Your objective »
Gather every line from the entries below that includes "enumerate".

Provided data »
»»

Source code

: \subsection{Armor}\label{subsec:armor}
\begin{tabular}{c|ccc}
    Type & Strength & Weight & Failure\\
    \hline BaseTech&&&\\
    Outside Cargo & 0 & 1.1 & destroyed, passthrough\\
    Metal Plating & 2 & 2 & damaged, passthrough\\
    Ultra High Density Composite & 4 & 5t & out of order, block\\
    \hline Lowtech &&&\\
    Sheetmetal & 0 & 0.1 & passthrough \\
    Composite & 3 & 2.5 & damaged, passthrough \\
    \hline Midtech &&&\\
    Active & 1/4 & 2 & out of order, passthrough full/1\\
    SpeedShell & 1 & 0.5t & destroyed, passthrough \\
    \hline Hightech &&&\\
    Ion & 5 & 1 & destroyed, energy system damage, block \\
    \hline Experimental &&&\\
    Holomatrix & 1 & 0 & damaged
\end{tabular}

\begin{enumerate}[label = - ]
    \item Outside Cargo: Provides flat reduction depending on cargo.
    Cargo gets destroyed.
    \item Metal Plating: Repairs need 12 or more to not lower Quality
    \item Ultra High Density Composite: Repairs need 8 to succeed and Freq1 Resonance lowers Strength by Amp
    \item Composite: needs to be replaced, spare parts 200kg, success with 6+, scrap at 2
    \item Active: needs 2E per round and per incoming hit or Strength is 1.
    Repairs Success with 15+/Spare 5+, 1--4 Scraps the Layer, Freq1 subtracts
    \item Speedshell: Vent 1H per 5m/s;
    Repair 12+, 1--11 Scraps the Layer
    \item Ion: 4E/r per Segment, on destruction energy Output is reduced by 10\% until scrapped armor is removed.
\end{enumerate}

««

Result below »
\begin{enumerate}[label = - ]
\end{enumerate}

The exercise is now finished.